Media violence begetting violence in our culture

As we bury the victims from the August 20 Colorado movie theater murders, ponder this: Have you heard about the guy who awakens to alarms coming from a branded smart phone? He showers using branded soap, shaves with branded shaving cream, eats a popular cereal for breakfast, and hears 150 radio advertisements while driving to work in his branded car. He sees about 1,000 internet ads a day, then drives to a nationally-franchised fast casual restaurant to have dinner with his wife and kids.

In his scant spare time, the guy sees about 500 Facebook “likes” a day for branded products and services. How much of an impact do you think this amount of branding and marketing will have on what he thinks? On HOW he thinks?

PUT-In-BAY: Flags at hall staff in memory of Aurora, Colorado, shooting victims.

Multiply that one man by 320 million, and you get a glimpse into the impact that advertising and branding are having on our national consciousness. It’s beyond dispute:  The cumulative effects of these bombardments are changing us in ever more frightening ways. Here are some examples:

Six of the top ten best-selling video games in 2011 are known as “first person shooter” role playing games.  The No. 1 video game in 2011 in sales was Call of Duty: Modern Warfare 3. It earned $400 million in sales on the first day of its release, and netted more than $1 billion worldwide in 2011.

Of all the theatrical releases in Hollywood so far in 2012, 94 movies have earned an “R” rating from the MPAA. There have been as many “R” rated movies coming out this year as movies rated “PG” and “PG-13” movies COMBINED. Movies rated “R” have earned 51% more revenues at the box office compared to 2011, with more than $1.5 billion in box offices tickets in the U.S. sold to patrons attending “R” rated movies already this year. In the years 2009, 2010 and 2011, Hollywood distributed an average of about 10 “G” rated movies per year.

A Ball State University 2009 study found that most Americans now spend at least 8.5 hours a day looking at a computer monitor, TV set, or mobile phone screen, frequently doing two or three at once.  The typical 25 to 34 year old is in front of a screen of some sort (TV, computer, other) at least 63 hours a week.  That same typical 25 to 34 year old is reading only 49 minutes a week If you do the math, it averages 3,780 minutes a week on screens versus just 49 minutes a week of reading

Speaking of television, research on violence and television by the Parents Television Council estimates that by the time an average child leaves elementary school, he or she will have witnessed 8,000 murders and over 100,000 other acts of violence.  By the time that child is 18 years-of-age; he or she will witness 200,000 acts of violence, including 40,000 murders.  One 17-year longitudinal study concluded that teens who watched more than one hour of TV a day were almost FOUR TIMES as likely as other teens to commit aggressive acts in adulthood.

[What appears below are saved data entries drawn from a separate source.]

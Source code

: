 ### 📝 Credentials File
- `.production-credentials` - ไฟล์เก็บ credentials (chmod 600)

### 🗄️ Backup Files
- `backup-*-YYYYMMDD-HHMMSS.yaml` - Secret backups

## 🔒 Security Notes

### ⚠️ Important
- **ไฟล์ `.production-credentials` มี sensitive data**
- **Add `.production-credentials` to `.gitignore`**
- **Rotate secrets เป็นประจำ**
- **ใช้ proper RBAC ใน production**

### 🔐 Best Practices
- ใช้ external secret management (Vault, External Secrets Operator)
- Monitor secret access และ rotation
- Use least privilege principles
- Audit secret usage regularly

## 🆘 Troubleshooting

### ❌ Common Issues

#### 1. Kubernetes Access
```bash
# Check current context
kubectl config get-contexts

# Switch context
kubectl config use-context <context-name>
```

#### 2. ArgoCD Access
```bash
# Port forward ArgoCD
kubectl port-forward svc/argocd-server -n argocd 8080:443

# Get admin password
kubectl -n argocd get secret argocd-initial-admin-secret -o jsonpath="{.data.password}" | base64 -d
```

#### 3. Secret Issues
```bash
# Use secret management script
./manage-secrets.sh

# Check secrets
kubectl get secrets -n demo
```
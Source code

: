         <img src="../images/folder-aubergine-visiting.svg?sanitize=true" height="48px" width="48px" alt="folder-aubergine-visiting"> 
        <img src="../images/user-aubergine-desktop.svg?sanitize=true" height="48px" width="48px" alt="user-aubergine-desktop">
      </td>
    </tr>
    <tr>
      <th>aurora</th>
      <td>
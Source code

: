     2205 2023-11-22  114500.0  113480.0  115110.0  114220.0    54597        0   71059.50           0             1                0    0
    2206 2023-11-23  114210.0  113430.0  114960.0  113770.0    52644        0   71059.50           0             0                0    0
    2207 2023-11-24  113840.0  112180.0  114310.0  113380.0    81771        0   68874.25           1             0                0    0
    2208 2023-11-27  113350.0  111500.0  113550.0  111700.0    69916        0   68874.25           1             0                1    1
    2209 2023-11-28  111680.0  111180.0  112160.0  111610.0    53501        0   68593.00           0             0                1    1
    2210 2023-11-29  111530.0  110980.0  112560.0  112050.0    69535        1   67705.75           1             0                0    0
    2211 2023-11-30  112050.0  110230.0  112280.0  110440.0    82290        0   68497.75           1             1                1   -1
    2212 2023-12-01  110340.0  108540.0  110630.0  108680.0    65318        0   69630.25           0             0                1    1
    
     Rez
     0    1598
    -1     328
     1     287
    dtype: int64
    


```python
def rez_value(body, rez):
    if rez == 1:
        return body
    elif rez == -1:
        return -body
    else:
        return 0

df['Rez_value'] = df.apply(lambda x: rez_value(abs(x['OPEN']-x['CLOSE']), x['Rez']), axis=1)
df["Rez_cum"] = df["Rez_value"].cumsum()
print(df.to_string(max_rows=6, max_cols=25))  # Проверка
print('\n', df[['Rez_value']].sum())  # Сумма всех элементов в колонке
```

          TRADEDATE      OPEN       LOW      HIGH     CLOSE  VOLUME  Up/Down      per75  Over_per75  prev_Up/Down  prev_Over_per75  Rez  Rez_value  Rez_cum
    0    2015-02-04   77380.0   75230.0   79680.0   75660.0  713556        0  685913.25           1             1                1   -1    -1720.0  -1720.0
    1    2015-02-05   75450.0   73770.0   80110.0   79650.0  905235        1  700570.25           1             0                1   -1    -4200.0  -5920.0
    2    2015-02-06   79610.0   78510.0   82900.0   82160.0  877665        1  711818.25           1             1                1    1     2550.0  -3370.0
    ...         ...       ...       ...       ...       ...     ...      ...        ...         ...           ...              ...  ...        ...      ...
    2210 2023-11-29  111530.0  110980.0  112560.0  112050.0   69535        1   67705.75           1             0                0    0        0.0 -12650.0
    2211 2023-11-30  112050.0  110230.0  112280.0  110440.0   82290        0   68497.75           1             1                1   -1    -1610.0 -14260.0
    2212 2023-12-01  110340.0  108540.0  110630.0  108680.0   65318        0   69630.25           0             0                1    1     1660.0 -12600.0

That’s correct. About 50 years ago, psychologists advocated the social learning theory. By showing young children televised violence and then watching their behavior afterwards, researchers learned then that children learn by what they watch. They become far more likely to imitate, and even initiate violent behavior when they watch violence on a TV or other screen.

Lt. Col. David Grossman, author of Stop Teaching Our Kids to Kill, explains: “Violence is like the nicotine in cigarettes.  The reason why the media has to pump ever more violence into us is because we’ve built up a tolerance.  In order to get the same high, we need ever-higher levels.”

Add it all up: We’re now a society that is becoming more pervasively violent than ever before. Each medium is in a quest for profits, and if turning up the violence in television, movies and videos will result in more revenues, then it becomes the “right thing to do” in the eyes of executives and shareholders.

“Self-centered indulgence, pride, and a lack of shame over sin are now emblems of the American lifestyle,” 93-year-old Rev. Billy Graham wrote recently.  He pointed out how Christian chaplains serving in the police department in a Southern city were ordered to no longer mention the name of Jesus. “Similar scenarios are now commonplace in towns across America. Our society strives to avoid any possibility of offending anyone—except God, “ Graham added.

“Yet the farther we get from God, the more the world spirals out of control.”

Rev. Graham is right. Somehow we need to hold Hollywood movie-makers, network and cable television executives, and those creating and developing our media to a higher standard. If violence become a common brand in all of our media, we’ll see more Chardon and Aurora, Colorado-type shootings in the years ahead.